Ce n’est pas un travail d’historien à proprement parlé puisque je m’appuie sur la parole des gens ; néanmoins, il est important que ce travail soit accompagné par un comité de pilotage composé de spécialistes du fleuve, historien, sociologue, ethnologue et géographe, etc. Ce comité peut visionner le contenu et peut le cas échéant m’éclairer, me permettre de préciser voire de m’orienter vers des pistes inexplorées.
Ce travail représente des heures d’enregistrement, des heures de rencontres toujours aussi passionnantes.
Comme je l’ai déjà dit, l’illustration sera faite d’images d’archives, mais aussi d’images du fleuve d’aujourd’hui. Pour cela, nous allons remonter le Rhône sur une ancienne goélette à partie de St Louis du Rhône jusqu’à Lyon pour montrer la course du fleuve sur la partie aménagée. Ces images viendront ponctuer le film pour suggérer le temps qui passe et le fleuve qui coule inexorablement vers la mer.
Tourné en HD avec des optiques Angénieux, je porte une attention particulière à la qualité des images, que ce soit pour la prise de vue des personnages ou celle des images d’illustrations. Ce film sera tourné avec des caméras numériques à gros capteur de façon à pouvoir recréer la sensation de profondeur de champ du cinéma. Ce genre de caméra me permet de capter les nuances dans les lumières. En effet, les jours où le Mistral souffle et les jours sans vent, la lumière est totalement différente. Le Mistral apporte une luminosité extraordinaire. Mon travail repose essentiellement sur la parole des gens. C’est pourquoi, j’attache une très grande importance à la qualité de l’enregistrement sonore. Le son est un élément capital voire primordial pour le bon déroulement du projet.
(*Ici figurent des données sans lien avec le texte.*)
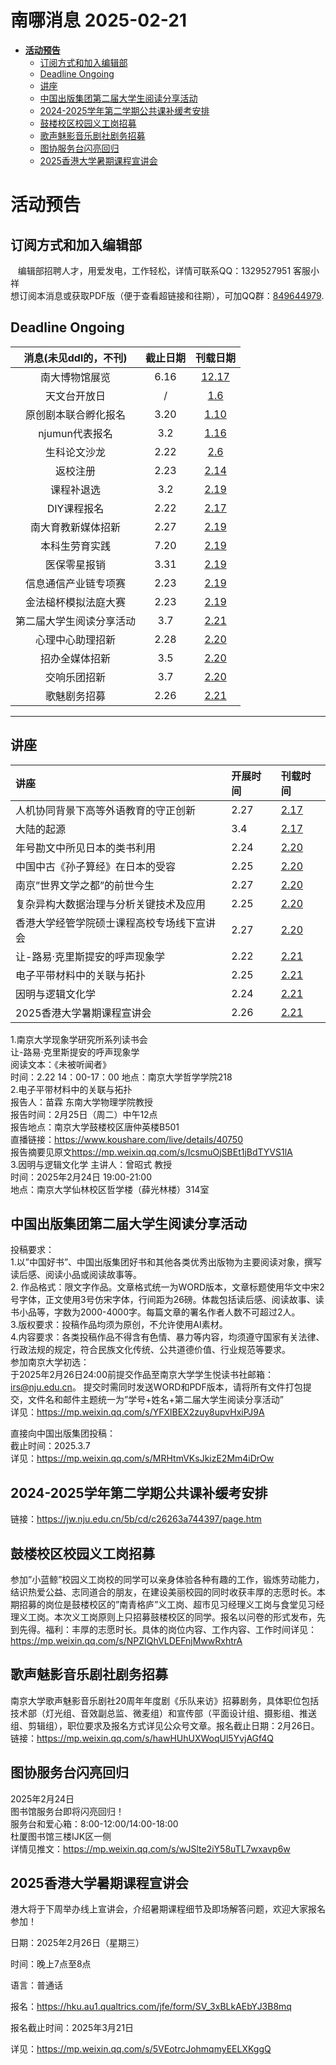 # 南哪消息 2025-02-21

-   <a href="#活动预告" id="toc-活动预告"><strong>活动预告</strong></a>
    -   <a href="#订阅方式和加入编辑部"
        id="toc-订阅方式和加入编辑部">订阅方式和加入编辑部</a>
    -   <a href="#deadline-ongoing" id="toc-deadline-ongoing">Deadline
        Ongoing</a>
    -   <a href="#讲座" id="toc-讲座">讲座</a>
    -   <a href="#中国出版集团第二届大学生阅读分享活动"
        id="toc-中国出版集团第二届大学生阅读分享活动">中国出版集团第二届大学生阅读分享活动</a>
    -   <a href="#学年第二学期公共课补缓考安排"
        id="toc-学年第二学期公共课补缓考安排">2024-2025学年第二学期公共课补缓考安排</a>
    -   <a href="#鼓楼校区校园义工岗招募"
        id="toc-鼓楼校区校园义工岗招募">鼓楼校区校园义工岗招募</a>
    -   <a href="#歌声魅影音乐剧社剧务招募"
        id="toc-歌声魅影音乐剧社剧务招募">歌声魅影音乐剧社剧务招募</a>
    -   <a href="#图协服务台闪亮回归"
        id="toc-图协服务台闪亮回归">图协服务台闪亮回归</a>
    -   <a href="#香港大学暑期课程宣讲会"
        id="toc-香港大学暑期课程宣讲会">2025香港大学暑期课程宣讲会</a>

# **活动预告**

## 订阅方式和加入编辑部

   编辑部招聘人才，用爱发电，工作轻松，详情可联系QQ：1329527951
客服小祥  
想订阅本消息或获取PDF版（便于查看超链接和往期），可加QQ群：[849644979](https://qm.qq.com/q/VXIW7fgsEe).

## Deadline Ongoing

|  消息(未见ddl的，不刊)   | 截止日期 |                      刊载日期                      |
|:------------------------:|:--------:|:--------------------------------------------------:|
|      南大博物馆展览      |   6.16   | [12.17](https://nik-nul.github.io/news/2024-12-17) |
|       天文台开放日       |    /     |  [1.6](https://nik-nul.github.io/news/2025-01-06)  |
|   原创剧本联合孵化报名   |   3.20   | [1.10](https://nik-nul.github.io/news/2025-01-10)  |
|      njumun代表报名      |   3.2    | [1.16](https://nik-nul.github.io/news/2025-01-16)  |
|       生科论文沙龙       |   2.22   |  [2.6](https://nik-nul.github.io/news/2025-02-06)  |
|         返校注册         |   2.23   | [2.14](https://nik-nul.github.io/news/2025-02-14)  |
|        课程补退选        |   3.2    | [2.19](https://nik-nul.github.io/news/2025-02-19)  |
|       DIY课程报名        |   2.22   | [2.17](https://nik-nul.github.io/news/2025-02-17)  |
|    南大育教新媒体招新    |   2.27   | [2.19](https://nik-nul.github.io/news/2025-02-19)  |
|      本科生劳育实践      |   7.20   | [2.19](https://nik-nul.github.io/news/2025-02-19)  |
|       医保零星报销       |   3.31   | [2.19](https://nik-nul.github.io/news/2025-02-19)  |
|   信息通信产业链专项赛   |   2.23   | [2.19](https://nik-nul.github.io/news/2025-02-19)  |
|   金法槌杯模拟法庭大赛   |   2.23   | [2.19](https://nik-nul.github.io/news/2025-02-19)  |
| 第二届大学生阅读分享活动 |   3.7    | [2.21](https://nik-nul.github.io/news/2025-02-21)  |
|     心理中心助理招新     |   2.28   | [2.20](https://nik-nul.github.io/news/2025-02-20)  |
|      招办全媒体招新      |   3.5    | [2.20](https://nik-nul.github.io/news/2025-02-20)  |
|       交响乐团招新       |   3.7    | [2.20](https://nik-nul.github.io/news/2025-02-20)  |
|       歌魅剧务招募       |   2.26   | [2.21](https://nik-nul.github.io/news/2025-02-21)  |

------------------------------------------------------------------------

## 讲座

| 讲座                                       | 开展时间 | 刊载时间                                          |
|:-------------------------------------------|:---------|:--------------------------------------------------|
| 人机协同背景下高等外语教育的守正创新       | 2.27     | [2.17](https://nik-nul.github.io/news/2025-02-17) |
| 大陆的起源                                 | 3.4      | [2.17](https://nik-nul.github.io/news/2025-02-17) |
| 年号勘文中所见日本的类书利用               | 2.24     | [2.20](https://nik-nul.github.io/news/2025-02-20) |
| 中国中古《孙子算经》在日本的受容           | 2.25     | [2.20](https://nik-nul.github.io/news/2025-02-20) |
| 南京”世界文学之都”的前世今生               | 2.27     | [2.20](https://nik-nul.github.io/news/2025-02-20) |
| 复杂异构大数据治理与分析关键技术及应用     | 2.25     | [2.20](https://nik-nul.github.io/news/2025-02-20) |
| 香港大学经管学院硕士课程高校专场线下宣讲会 | 2.27     | [2.20](https://nik-nul.github.io/news/2025-02-20) |
| 让-路易·克里斯提安的呼声现象学             | 2.22     | [2.21](https://nik-nul.github.io/news/2025-02-21) |
| 电子平带材料中的关联与拓扑                 | 2.25     | [2.21](https://nik-nul.github.io/news/2025-02-21) |
| 因明与逻辑文化学                           | 2.24     | [2.21](https://nik-nul.github.io/news/2025-02-21) |
| 2025香港大学暑期课程宣讲会                 | 2.26     | [2.21](https://nik-nul.github.io/news/2025-02-21) |

1.南京大学现象学研究所系列读书会  
让-路易·克里斯提安的呼声现象学  
阅读文本：《未被听闻者》  
时间：2.22 14：00-17：00 地点：南京大学哲学学院218  
2.电子平带材料中的关联与拓扑  
报告人：苗霖 东南大学物理学院教授  
报告时间：2月25日（周二）中午12点  
报告地点：南京大学鼓楼校区唐仲英楼B501  
直播链接：<https://www.koushare.com/live/details/40750>  
报告摘要见原文<https://mp.weixin.qq.com/s/IcsmuOjSBEt1jBdTYVS1lA>  
3.因明与逻辑文化学 主讲人：曾昭式 教授  
时间：2025年2月24日 19:00-21:00  
地点：南京大学仙林校区哲学楼（薛光林楼）314室  

## 中国出版集团第二届大学生阅读分享活动

投稿要求：  
1.以”中国好书”、中国出版集团好书和其他各类优秀出版物为主要阅读对象，撰写读后感、阅读小品或阅读故事等。  
2.
作品格式：限文字作品。文章格式统一为WORD版本，文章标题使用华文中宋2号字体，正文使用3号仿宋字体，行间距为26磅。体裁包括读后感、阅读故事、读书小品等，字数为2000-4000字。每篇文章的署名作者人数不可超过2人。  
3.版权要求：投稿作品均须为原创，不允许使用AI素材。  
4.内容要求：各类投稿作品不得含有色情、暴力等内容，均须遵守国家有关法律、行政法规的规定，符合民族文化传统、公共道德价值、行业规范等要求。  
参加南京大学初选：  
于2025年2月26日24:00前提交作品至南京大学学生悦读书社邮箱：irs@nju.edu.cn。
提交时需同时发送WORD和PDF版本，请将所有文件打包提交，文件名和邮件主题统一为”学号+姓名+第二届大学生阅读分享活动”  
详见：<https://mp.weixin.qq.com/s/YFXlBEX2zuy8upvHxiPJ9A>

直接向中国出版集团投稿：  
截止时间：2025.3.7  
详见：<https://mp.weixin.qq.com/s/MRHtmVKsJkizE2Mm4iDrOw>

## 2024-2025学年第二学期公共课补缓考安排

链接：<https://jw.nju.edu.cn/5b/cd/c26263a744397/page.htm>  

## 鼓楼校区校园义工岗招募

参加”小蓝鲸”校园义工岗校的同学可以亲身体验各种有趣的工作，锻炼劳动能力，结识热爱公益、志同道合的朋友，在建设美丽校园的同时收获丰厚的志愿时长。本期招募的岗位是鼓楼校区的”南青格庐”义工岗、超市见习经理义工岗与食堂见习经理义工岗。本次义工岗原则上只招募鼓楼校区的同学。报名以问卷的形式发布，先到先得。福利：丰厚的志愿时长。具体的岗位内容、工作内容、工作时间详见：<https://mp.weixin.qq.com/s/NPZIQhVLDEFnjMwwRxhtrA>  

## 歌声魅影音乐剧社剧务招募

南京大学歌声魅影音乐剧社20周年年度剧《乐队来访》招募剧务，具体职位包括技术部（灯光组、音效副总监、微麦组）和宣传部（平面设计组、摄影组、推送组、剪辑组），职位要求及报名方式详见公众号文章。报名截止日期：2月26日。  
链接：<https://mp.weixin.qq.com/s/hawHUhUXWoqUl5YvjAGf4Q>  

## 图协服务台闪亮回归

2025年2月24日  
图书馆服务台即将闪亮回归！  
服务台和爱心箱：8:00-12:00/14:00-18:00  
杜厦图书馆三楼IJK区一侧  
详情见推文：<https://mp.weixin.qq.com/s/wJSlte2iY58uTL7wxavp6w>

## 2025香港大学暑期课程宣讲会

港大将于下周举办线上宣讲会，介绍暑期课程细节及即场解答问题，欢迎大家报名参加！

日期：2025年2月26日（星期三）

时间：晚上7点至8点

语言：普通话

报名：<https://hku.au1.qualtrics.com/jfe/form/SV_3xBLkAEbYJ3B8mq>

报名截止时间：2025年3月21日

详见：<https://mp.weixin.qq.com/s/5VEotrcJohmqmyEELXKggQ>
Le montage est structuré en deux temps. Le premier est un travail d’indexation des rushs. Il convient de rapprocher les mêmes thèmes de discussion. C’est un travail considérable, pour exemple, le film‐documentaire sur La Ville de St Chamond a représenté plus de 50 heures d’entretiens, indexées en une trentaine d’heures. Dans un deuxième temps, à partir de cette indexation, le montage du film‐documentaire commence. Parallèlement au montage, un travail de recherche iconographique pour
l’illustration et la musique se met en place.
Ce travail que je mène à une double entrée : d’une part, la réalisation de film documentaire pour le grand public ; d’autre part, la conservation du patrimoine oral et de documents futurs à découvrir. Ce sont des heures d’entretiens indexés par thème qui seront mis gracieusement à disposition des chercheurs, historiens.
Dans le cadre de ce travail le lieu de conservation sera certainement la Maison du Fleuve Rhône à Givors.
Proche de la réflexion de Raymond Depardon, pour mes films‐documentaire, j’ai fais mienne la citation Africaine disant qu’un « ancien qui disparaît c’est une bibliothèque qui part en fumée ».